_Task prompt_
With the pictures left out, copy the listing below exactly.

········

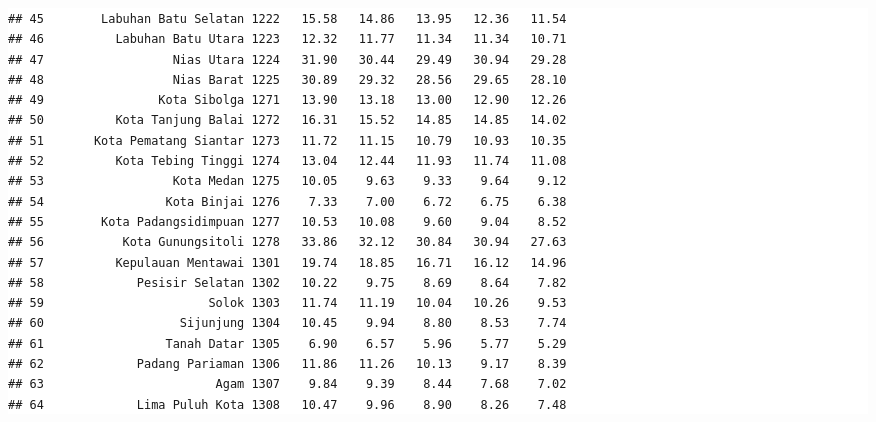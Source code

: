     ## 45        Labuhan Batu Selatan 1222   15.58   14.86   13.95   12.36   11.54
    ## 46          Labuhan Batu Utara 1223   12.32   11.77   11.34   11.34   10.71
    ## 47                  Nias Utara 1224   31.90   30.44   29.49   30.94   29.28
    ## 48                  Nias Barat 1225   30.89   29.32   28.56   29.65   28.10
    ## 49                Kota Sibolga 1271   13.90   13.18   13.00   12.90   12.26
    ## 50          Kota Tanjung Balai 1272   16.31   15.52   14.85   14.85   14.02
    ## 51       Kota Pematang Siantar 1273   11.72   11.15   10.79   10.93   10.35
    ## 52          Kota Tebing Tinggi 1274   13.04   12.44   11.93   11.74   11.08
    ## 53                  Kota Medan 1275   10.05    9.63    9.33    9.64    9.12
    ## 54                 Kota Binjai 1276    7.33    7.00    6.72    6.75    6.38
    ## 55        Kota Padangsidimpuan 1277   10.53   10.08    9.60    9.04    8.52
    ## 56           Kota Gunungsitoli 1278   33.86   32.12   30.84   30.94   27.63
    ## 57          Kepulauan Mentawai 1301   19.74   18.85   16.71   16.12   14.96
    ## 58             Pesisir Selatan 1302   10.22    9.75    8.69    8.64    7.82
    ## 59                       Solok 1303   11.74   11.19   10.04   10.26    9.53
    ## 60                   Sijunjung 1304   10.45    9.94    8.80    8.53    7.74
    ## 61                 Tanah Datar 1305    6.90    6.57    5.96    5.77    5.29
    ## 62             Padang Pariaman 1306   11.86   11.26   10.13    9.17    8.39
    ## 63                        Agam 1307    9.84    9.39    8.44    7.68    7.02
    ## 64             Lima Puluh Kota 1308   10.47    9.96    8.90    8.26    7.48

········

_Output for this exercise_
Source code

:     ## 45        Labuhan Batu Selatan 1222   15.58   14.86   13.95   12.36   11.54
    ## 46          Labuhan Batu Utara 1223   12.32   11.77   11.34   11.34   10.71
    ## 47                  Nias Utara 1224   31.90   30.44   29.49   30.94   29.28
    ## 48                  Nias Barat 1225   30.89   29.32   28.56   29.65   28.10
    ## 49                Kota Sibolga 1271   13.90   13.18   13.00   12.90   12.26
    ## 50          Kota Tanjung Balai 1272   16.31   15.52   14.85   14.85   14.02
    ## 51       Kota Pematang Siantar 1273   11.72   11.15   10.79   10.93   10.35
    ## 52          Kota Tebing Tinggi 1274   13.04   12.44   11.93   11.74   11.08
    ## 53                  Kota Medan 1275   10.05    9.63    9.33    9.64    9.12
    ## 54                 Kota Binjai 1276    7.33    7.00    6.72    6.75    6.38
    ## 55        Kota Padangsidimpuan 1277   10.53   10.08    9.60    9.04    8.52
    ## 56           Kota Gunungsitoli 1278   33.86   32.12   30.84   30.94   27.63
    ## 57          Kepulauan Mentawai 1301   19.74   18.85   16.71   16.12   14.96
    ## 58             Pesisir Selatan 1302   10.22    9.75    8.69    8.64    7.82
    ## 59                       Solok 1303   11.74   11.19   10.04   10.26    9.53
    ## 60                   Sijunjung 1304   10.45    9.94    8.80    8.53    7.74
    ## 61                 Tanah Datar 1305    6.90    6.57    5.96    5.77    5.29
    ## 62             Padang Pariaman 1306   11.86   11.26   10.13    9.17    8.39
    ## 63                        Agam 1307    9.84    9.39    8.44    7.68    7.02
    ## 64             Lima Puluh Kota 1308   10.47    9.96    8.90    8.26    7.48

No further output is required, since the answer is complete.